Many who married in the 1950s and ‘60s will recall the pleasure of unwrapping their wedding gifts to find a luxurious Moderna blanket. Joan recalled the village within a village that was the Moderna Blanket Factory in Mytholmroyd, where she worked for 10 years. With humour and obvious delight she recreated the pleasure of working for the family run company.
The founder was Thomas Ratcliffe, part of a local textile manufacturing family, who moved on to the Mytholmroyd site in the late 19th century. However it was his grandsons and great-grandsons, the Culpans, who really made Moderna the top name in blankets. In the depressed years of the ‘20s and ‘30s the dynamic Norman Culpan had the energy and dynamism to completely revitalise the business, investing in buildings, reducing costs and increasing output by 500 per cent. The unique blankets came in vibrant colours, were guaranteed not to shrink and were moth-proof.

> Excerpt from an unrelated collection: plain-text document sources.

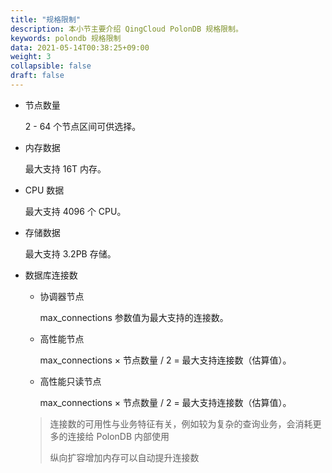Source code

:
 ```yaml
---
title: "规格限制"
description: 本小节主要介绍 QingCloud PolonDB 规格限制。 
keywords: polondb 规格限制
data: 2021-05-14T00:38:25+09:00
weight: 3
collapsible: false
draft: false
---
```


* 节点数量

  2 - 64 个节点区间可供选择。

* 内存数据

  最大支持 16T 内存。

* CPU 数据

  最大支持 4096 个 CPU。

* 存储数据

  最大支持 3.2PB 存储。

* 数据库连接数

  - 协调器节点

     max_connections 参数值为最大支持的连接数。

  - 高性能节点

     max_connections × 节点数量 / 2 = 最大支持连接数（估算值）。
  
  - 高性能只读节点

     max_connections × 节点数量 / 2 = 最大支持连接数（估算值）。
  
  > 连接数的可用性与业务特征有关，例如较为复杂的查询业务，会消耗更多的连接给 PolonDB 内部使用
  >
  > 纵向扩容增加内存可以自动提升连接数



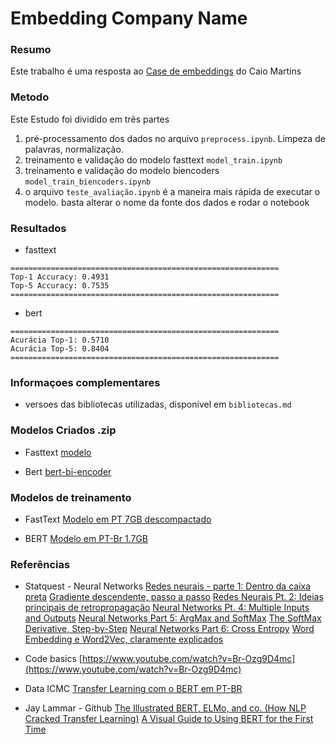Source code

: # Embedding Company Name

### Resumo 

Este trabalho é uma resposta ao [Case de embeddings](https://github.com/CaioMar/case_data_science_embeddings) do Caio Martins 


### Metodo
Este Estudo foi dividido em três partes
1. pré-processamento dos dados no arquivo `preprocess.ipynb`.
Limpeza de palavras, normalização. 
2. treinamento e validação do modelo fasttext `model_train.ipynb`
3. treinamento e validação do modelo biencoders `model_train_biencoders.ipynb`
4. o arquivo `teste_avaliação.ipynb` é a maneira mais rápida de executar o modelo. basta alterar o nome da fonte dos dados e rodar o notebook 

### Resultados 

* fasttext
```
============================================================
Top-1 Accuracy: 0.4931
Top-5 Accuracy: 0.7535
============================================================
```
* bert
``` 
============================================================
Acurácia Top-1: 0.5710
Acurácia Top-5: 0.8404
============================================================
```

### Informaçoes complementares

* versoes das bibliotecas utilizadas, disponível em `bibliotecas.md`

### Modelos Criados .zip

* Fasttext
[modelo](https://www.4shared.com/folder/AgIItsxV/Modelo-fasttext.html)

* Bert
[bert-bi-encoder](https://www.4shared.com/s/fl4VZLvZ1ku)

### Modelos de treinamento

* FastText
  [Modelo em PT 7GB descompactado](https://dl.fbaipublicfiles.com/fasttext/vectors-crawl/cc.pt.300.bin.gz)

* BERT
  [Modelo em PT-Br 1.7GB](https://huggingface.co/neuralmind/bert-base-portuguese-cased/tree/main)

### Referências

* Statquest - Neural Networks
  [Redes neurais - parte 1: Dentro da caixa preta](https://www.youtube.com/watch?v=CqOfi41LfDw&list=PLblh5JKOoLUIxGDQs4LFFD--41Vzf-ME1&index=2)
  [Gradiente descendente, passo a passo](https://www.youtube.com/watch?v=sDv4f4s2SB8&list=PLblh5JKOoLUIxGDQs4LFFD--41Vzf-ME1&index=4)
  [Redes Neurais Pt. 2: Ideias principais de retropropagação](https://www.youtube.com/watch?v=IN2XmBhILt4&list=PLblh5JKOoLUIxGDQs4LFFD--41Vzf-ME1&index=5)
  [Neural Networks Pt. 4: Multiple Inputs and Outputs](https://www.youtube.com/watch?v=83LYR-1IcjA&list=PLblh5JKOoLUIxGDQs4LFFD--41Vzf-ME1&index=9)
  [Neural Networks Part 5: ArgMax and SoftMax](https://www.youtube.com/watch?v=KpKog-L9veg&list=PLblh5JKOoLUIxGDQs4LFFD--41Vzf-ME1&index=10)
  [The SoftMax Derivative, Step-by-Step](https://www.youtube.com/watch?v=M59JElEPgIg&list=PLblh5JKOoLUIxGDQs4LFFD--41Vzf-ME1&index=11)
  [Neural Networks Part 6: Cross Entropy](https://www.youtube.com/watch?v=6ArSys5qHAU&list=PLblh5JKOoLUIxGDQs4LFFD--41Vzf-ME1&index=12)
  [Word Embedding e Word2Vec, claramente explicados](https://www.youtube.com/watch?v=viZrOnJclY0)

* Code basics
  [https://www.youtube.com/watch?v=Br-Ozg9D4mc](https://www.youtube.com/watch?v=Br-Ozg9D4mc)

* Data ICMC
  [Transfer Learning com o BERT em PT-BR](https://www.youtube.com/watch?v=kRyOAapLpIo)

* Jay Lammar - Github
  [The Illustrated BERT, ELMo, and co. (How NLP Cracked Transfer Learning)](https://jalammar.github.io/illustrated-bert/)
  [A Visual Guide to Using BERT for the First Time](https://jalammar.github.io/a-visual-guide-to-using-bert-for-the-first-time/)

During the war years, the factory produced fabric for naval overcoats and grey army blankets, some of which reportedly had hidden messages woven into them, and were destined to be dropped over France. It was the need to comply with government standards that led the company to build its award-winning canteen, home for the many entertainments which ex-Moderna workers recall so fondly.
The firm obviously valued its workers, establishing a profit sharing scheme and arranging Christmas treats. There was great respect given to ‘Mr Norman’ as he was always known, because of his close knowledge of all aspects of the business, from the raw wool to the finished product. He was a charismatic character, riding in the Isle of Man TT races and taking a posse of supporters from the workforce to cheer him on. He could still be seen wearing his leathers in his old age. Joan also recalled sitting with other attractive young women outside his fish and chip shop – a device to encourage passing trade to pop in.

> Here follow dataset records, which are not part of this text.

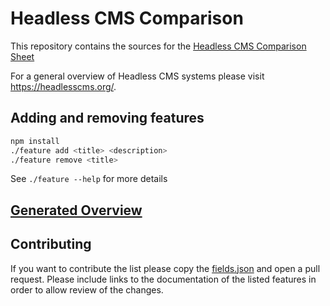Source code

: # Headless CMS Comparison

This repository contains the sources for the [Headless CMS Comparison Sheet](https://docs.google.com/spreadsheets/d/1L2KNUf-8um8_yevKRTmUUQKy4DcoKWZ-GZR0HavrtoQ)

For a general overview of Headless CMS systems please visit https://headlesscms.org/.

## Adding and removing features

```bash
npm install
./feature add <title> <description>
./feature remove <title>
```

See `./feature --help` for more details

## [Generated Overview](https://docs.google.com/spreadsheets/d/1L2KNUf-8um8_yevKRTmUUQKy4DcoKWZ-GZR0HavrtoQ)

## Contributing

If you want to contribute the list please copy the [fields.json](fields.json) and open a pull request.
Please include links to the documentation of the listed features in order to allow review of the changes.
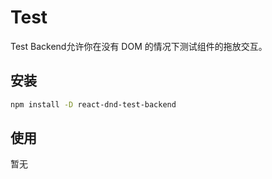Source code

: # Test

Test Backend允许你在没有 DOM 的情况下测试组件的拖放交互。

## 安装

```bash
npm install -D react-dnd-test-backend
```

## 使用
暂无
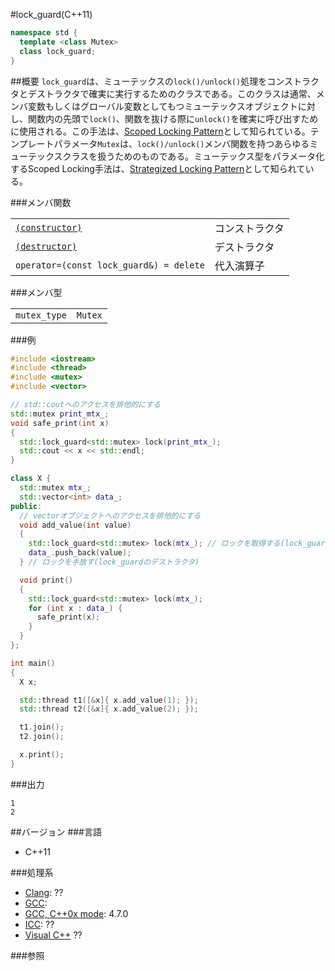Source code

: #lock_guard(C++11)
```cpp
namespace std {
  template <class Mutex>
  class lock_guard;
}
```

##概要
`lock_guard`は、ミューテックスの`lock()/unlock()`処理をコンストラクタとデストラクタで確実に実行するためのクラスである。このクラスは通常、メンバ変数もしくはグローバル変数としてもつミューテックスオブジェクトに対し、関数内の先頭で`lock()`、関数を抜ける際に`unlock()`を確実に呼び出すために使用される。この手法は、[Scoped Locking Pattern](http://www.cs.wustl.edu/~schmidt/PDF/ScopedLocking.pdf)として知られている。テンプレートパラメータ`Mutex`は、`lock()/unlock()`メンバ関数を持つあらゆるミューテックスクラスを扱うためのものである。ミューテックス型をパラメータ化するScoped Locking手法は、[Strategized Locking Pattern](http://wiki.hsr.ch/PnProg/files/StrategizedLocking.pdf)として知られている。


###メンバ関数

| | |
|-----------------------------------------------------------------------------------------------------------------------|-----------------------|
| [`(constructor)`](./lock_guard/lock_guard.md) | コンストラクタ |
| [`(destructor)`](./lock_guard/-lock_guard.md) | デストラクタ |
| `operator=(const lock_guard&) = delete` | 代入演算子 |


###メンバ型

| | |
|-------------------------|--------------------|
| `mutex_type` | `Mutex` |


###例
```cpp
#include <iostream>
#include <thread>
#include <mutex>
#include <vector>

// std::coutへのアクセスを排他的にする
std::mutex print_mtx_;
void safe_print(int x)
{
  std::lock_guard<std::mutex> lock(print_mtx_);
  std::cout << x << std::endl;
}

class X {
  std::mutex mtx_;
  std::vector<int> data_;
public:
  // vectorオブジェクトへのアクセスを排他的にする
  void add_value(int value)
  {
    std::lock_guard<std::mutex> lock(mtx_); // ロックを取得する(lock_guardのコンストラクタ)
    data_.push_back(value);
  } // ロックを手放す(lock_guardのデストラクタ)

  void print()
  {
    std::lock_guard<std::mutex> lock(mtx_);
    for (int x : data_) {
      safe_print(x);
    }
  }
};

int main()
{
  X x;

  std::thread t1([&x]{ x.add_value(1); });
  std::thread t2([&x]{ x.add_value(2); });

  t1.join();
  t2.join();

  x.print();
}
```

###出力
```
1
2
```

##バージョン
###言語
- C++11

###処理系
- [Clang](/implementation#clang.md): ??
- [GCC](/implementation#gcc.md): 
- [GCC, C++0x mode](/implementation#gcc.md): 4.7.0
- [ICC](/implementation#icc.md): ??
- [Visual C++](/implementation#visual_cpp.md) ??


###参照

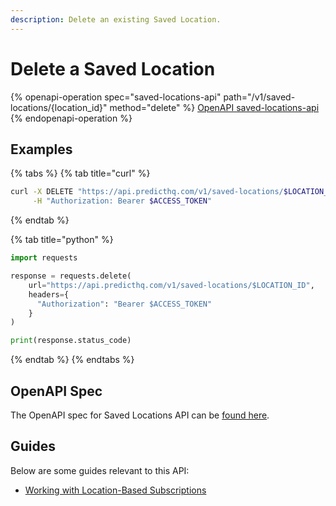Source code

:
 ```yaml
---
description: Delete an existing Saved Location.
---
```


# Delete a Saved Location

{% openapi-operation spec="saved-locations-api" path="/v1/saved-locations/{location_id}" method="delete" %}
[OpenAPI saved-locations-api](https://raw.githubusercontent.com/predicthq/api-specs/refs/heads/main/openapi/saved-locations-api.yaml)
{% endopenapi-operation %}

## Examples

{% tabs %}
{% tab title="curl" %}
```bash
curl -X DELETE "https://api.predicthq.com/v1/saved-locations/$LOCATION_ID" \
     -H "Authorization: Bearer $ACCESS_TOKEN"
```
{% endtab %}

{% tab title="python" %}
```python
import requests

response = requests.delete(
    url="https://api.predicthq.com/v1/saved-locations/$LOCATION_ID",
    headers={
      "Authorization": "Bearer $ACCESS_TOKEN"
    }
)

print(response.status_code)
```
{% endtab %}
{% endtabs %}

## OpenAPI Spec

The OpenAPI spec for Saved Locations API can be [found here](https://api.predicthq.com/docs/?urls.primaryName=Saved+Locations+API).

## Guides

Below are some guides relevant to this API:

* [Working with Location-Based Subscriptions](https://app.gitbook.com/s/tNhzHETmXsrWeVBndqqJ/getting-started/guides/geolocation-guides/searching-by-location/working-with-location-based-subscriptions)

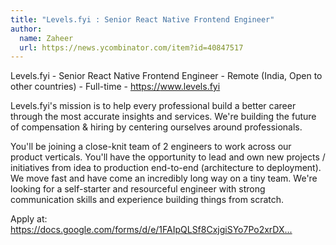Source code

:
 ```yaml
---
title: "Levels.fyi : Senior React Native Frontend Engineer"
author:
  name: Zaheer
  url: https://news.ycombinator.com/item?id=40847517
---
```

Levels.fyi - Senior React Native Frontend Engineer - Remote (India, Open to other countries) - Full-time - <a href="https:&#x2F;&#x2F;www.levels.fyi" rel="nofollow">https:&#x2F;&#x2F;www.levels.fyi</a>

Levels.fyi&#x27;s mission is to help every professional build a better career through the most accurate insights and services. We&#x27;re building the future of compensation &amp; hiring by centering ourselves around professionals.

You&#x27;ll be joining a close-knit team of 2 engineers to work across our product verticals. You&#x27;ll have the opportunity to lead and own new projects &#x2F; initiatives from idea to production end-to-end (architecture to deployment). We move fast and have come an incredibly long way on a tiny team. We&#x27;re looking for a self-starter and resourceful engineer with strong communication skills and experience building things from scratch.

Apply at: <a href="https:&#x2F;&#x2F;docs.google.com&#x2F;forms&#x2F;d&#x2F;e&#x2F;1FAIpQLSf8CxjgiSYo7Po2xrDX_Fr9oRRZ4o_nW70RV_h3nHmvxg4uHQ&#x2F;viewform?entry.1790223576=__other_option__&amp;entry.1790223576.other_option_response=Hacker+News" rel="nofollow">https:&#x2F;&#x2F;docs.google.com&#x2F;forms&#x2F;d&#x2F;e&#x2F;1FAIpQLSf8CxjgiSYo7Po2xrDX...</a>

For the 500 workers at Moderna the factory provided a rich social life, with its own dramatic society, sports teams, galas, dances and even a visit from the famous Wilfred Pickles ‘Have a Go, Joe’ radio show. It was a community that in the 1970s suffered a mortal blow when the firm ended up in the hands of asset-strippers who sacked the workers and sold off the machinery. In 1986 a devastating fire destroyed what was left of the factory – except for the name, which lives on. Joan hoped that when people asked why this area has the name Moderna, the reply will be that it commemorates the home of the finest mill in Yorkshire.